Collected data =
....

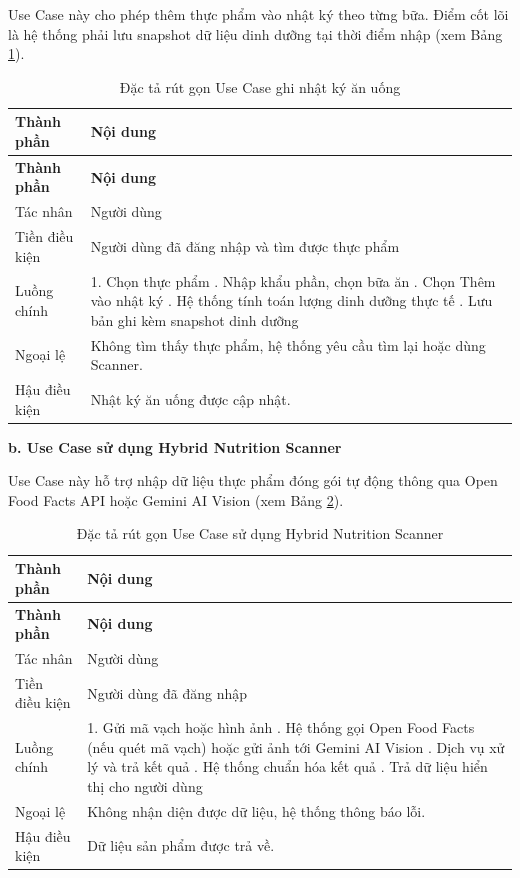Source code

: \documentclass[12pt, a4paper]{report}
\begin{document}
Use Case này cho phép thêm thực phẩm vào nhật ký theo từng bữa. Điểm cốt lõi là hệ thống phải lưu snapshot dữ liệu dinh dưỡng tại thời điểm nhập (xem Bảng \ref{tab:uc_ghi_nhat_ky}).

\begin{longtable}{|>{\raggedright\arraybackslash}p{4cm}|p{11cm}|}
\caption{Đặc tả rút gọn Use Case ghi nhật ký ăn uống}
\label{tab:uc_ghi_nhat_ky} \\
\hline
\textbf{Thành phần} & \textbf{Nội dung} \\
\hline
\endfirsthead
\hline
\textbf{Thành phần} & \textbf{Nội dung} \\
\hline
\endhead

Tác nhân & Người dùng \\
\hline
Tiền điều kiện & Người dùng đã đăng nhập và tìm được thực phẩm \\
\hline
Luồng chính & 1. Chọn thực phẩm \newline 2. Nhập khẩu phần, chọn bữa ăn \newline 3. Chọn Thêm vào nhật ký \newline 4. Hệ thống tính toán lượng dinh dưỡng thực tế \newline 5. Lưu bản ghi kèm snapshot dinh dưỡng \\
\hline
Ngoại lệ & Không tìm thấy thực phẩm, hệ thống yêu cầu tìm lại hoặc dùng Scanner. \\
\hline
Hậu điều kiện & Nhật ký ăn uống được cập nhật. \\
\hline
\end{longtable}

\textbf{b. Use Case sử dụng Hybrid Nutrition Scanner}

Use Case này hỗ trợ nhập dữ liệu thực phẩm đóng gói tự động thông qua Open Food Facts API hoặc Gemini AI Vision (xem Bảng \ref{tab:uc_scanner}).

\begin{longtable}{|>{\raggedright\arraybackslash}p{4cm}|p{11cm}|}
\caption{Đặc tả rút gọn Use Case sử dụng Hybrid Nutrition Scanner}
\label{tab:uc_scanner} \\
\hline
\textbf{Thành phần} & \textbf{Nội dung} \\
\hline
\endfirsthead
\hline
\textbf{Thành phần} & \textbf{Nội dung} \\
\hline
\endhead

Tác nhân & Người dùng \\
\hline
Tiền điều kiện & Người dùng đã đăng nhập \\
\hline
Luồng chính & 1. Gửi mã vạch hoặc hình ảnh \newline 2. Hệ thống gọi Open Food Facts (nếu quét mã vạch) hoặc gửi ảnh tới Gemini AI Vision \newline 3. Dịch vụ xử lý và trả kết quả \newline 4. Hệ thống chuẩn hóa kết quả \newline 5. Trả dữ liệu hiển thị cho người dùng \\
\hline
Ngoại lệ & Không nhận diện được dữ liệu, hệ thống thông báo lỗi. \\
\hline
Hậu điều kiện & Dữ liệu sản phẩm được trả về. \\
\hline
\end{longtable}
\end{document}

....

Task requirements = The expected result is a copy of each line in the records where "điều" appears.

Written reply =
Tiền điều kiện & Người dùng đã đăng nhập và tìm được thực phẩm \\
Hậu điều kiện & Nhật ký ăn uống được cập nhật. \\
Tiền điều kiện & Người dùng đã đăng nhập \\
Hậu điều kiện & Dữ liệu sản phẩm được trả về. \\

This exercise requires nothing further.